**AVAILABLE DATA**
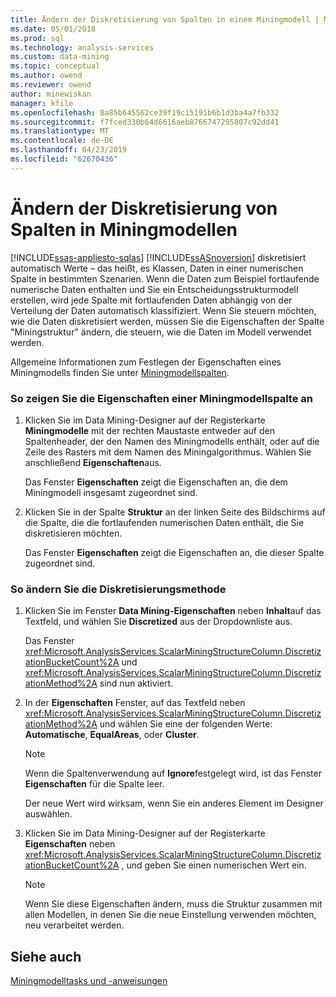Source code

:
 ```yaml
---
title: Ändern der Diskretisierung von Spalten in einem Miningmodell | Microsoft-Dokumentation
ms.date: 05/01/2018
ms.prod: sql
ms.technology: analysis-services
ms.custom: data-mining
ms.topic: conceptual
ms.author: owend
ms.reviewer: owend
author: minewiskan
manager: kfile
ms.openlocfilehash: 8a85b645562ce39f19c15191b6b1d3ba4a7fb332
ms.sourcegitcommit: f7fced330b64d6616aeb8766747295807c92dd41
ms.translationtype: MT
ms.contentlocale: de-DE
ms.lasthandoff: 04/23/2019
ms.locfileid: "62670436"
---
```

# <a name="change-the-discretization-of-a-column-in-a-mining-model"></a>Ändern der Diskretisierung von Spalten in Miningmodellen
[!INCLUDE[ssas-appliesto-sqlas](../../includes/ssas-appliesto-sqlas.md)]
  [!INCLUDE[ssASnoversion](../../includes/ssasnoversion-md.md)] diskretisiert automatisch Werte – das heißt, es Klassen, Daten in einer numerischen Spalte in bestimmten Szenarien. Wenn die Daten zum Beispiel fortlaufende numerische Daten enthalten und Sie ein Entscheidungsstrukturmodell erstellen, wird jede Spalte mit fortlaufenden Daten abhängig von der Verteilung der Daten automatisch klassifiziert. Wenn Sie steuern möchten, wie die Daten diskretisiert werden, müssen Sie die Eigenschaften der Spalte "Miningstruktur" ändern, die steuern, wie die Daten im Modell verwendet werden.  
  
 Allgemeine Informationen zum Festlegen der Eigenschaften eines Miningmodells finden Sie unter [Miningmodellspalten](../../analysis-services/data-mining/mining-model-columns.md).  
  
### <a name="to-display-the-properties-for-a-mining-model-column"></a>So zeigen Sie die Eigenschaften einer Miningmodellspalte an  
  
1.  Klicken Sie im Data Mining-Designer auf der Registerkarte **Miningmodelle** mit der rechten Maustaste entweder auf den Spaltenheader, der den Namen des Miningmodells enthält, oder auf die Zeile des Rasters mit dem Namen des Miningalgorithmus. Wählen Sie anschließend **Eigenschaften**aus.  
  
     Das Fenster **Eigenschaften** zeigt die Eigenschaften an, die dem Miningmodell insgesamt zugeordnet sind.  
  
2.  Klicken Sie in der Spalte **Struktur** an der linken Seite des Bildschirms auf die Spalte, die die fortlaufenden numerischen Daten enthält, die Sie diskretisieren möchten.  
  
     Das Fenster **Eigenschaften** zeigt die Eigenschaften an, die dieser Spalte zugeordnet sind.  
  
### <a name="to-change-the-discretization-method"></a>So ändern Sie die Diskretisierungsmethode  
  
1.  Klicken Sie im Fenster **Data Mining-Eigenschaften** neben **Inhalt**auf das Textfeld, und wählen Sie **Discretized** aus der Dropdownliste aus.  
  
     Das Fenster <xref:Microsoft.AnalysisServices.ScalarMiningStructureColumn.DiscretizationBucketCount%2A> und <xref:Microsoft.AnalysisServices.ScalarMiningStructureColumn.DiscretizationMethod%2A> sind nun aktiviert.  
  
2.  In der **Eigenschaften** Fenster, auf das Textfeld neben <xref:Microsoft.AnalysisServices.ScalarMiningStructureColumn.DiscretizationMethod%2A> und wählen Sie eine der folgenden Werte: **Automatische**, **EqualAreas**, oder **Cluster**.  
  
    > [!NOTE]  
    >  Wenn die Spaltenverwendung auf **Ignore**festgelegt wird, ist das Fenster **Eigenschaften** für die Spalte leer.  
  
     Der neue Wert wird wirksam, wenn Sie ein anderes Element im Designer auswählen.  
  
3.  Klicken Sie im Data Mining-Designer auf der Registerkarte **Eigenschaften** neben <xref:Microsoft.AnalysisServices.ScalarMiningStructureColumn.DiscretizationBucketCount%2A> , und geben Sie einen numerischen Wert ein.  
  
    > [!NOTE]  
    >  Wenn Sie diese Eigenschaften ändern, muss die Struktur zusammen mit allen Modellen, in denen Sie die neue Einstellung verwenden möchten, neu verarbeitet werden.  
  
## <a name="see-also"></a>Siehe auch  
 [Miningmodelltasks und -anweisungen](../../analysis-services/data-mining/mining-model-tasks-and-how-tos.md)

**TASK TO COMPLETE**
Out of the data above, transcribe exactly and only the lines starting with the line that has "Sie anschließend **Eigenschaften**aus." and going on through the line that has "insgesamt zugeordnet sind.", both included.

**TASK OUTPUT**
1.  Klicken Sie im Data Mining-Designer auf der Registerkarte **Miningmodelle** mit der rechten Maustaste entweder auf den Spaltenheader, der den Namen des Miningmodells enthält, oder auf die Zeile des Rasters mit dem Namen des Miningalgorithmus. Wählen Sie anschließend **Eigenschaften**aus.  
  
     Das Fenster **Eigenschaften** zeigt die Eigenschaften an, die dem Miningmodell insgesamt zugeordnet sind.  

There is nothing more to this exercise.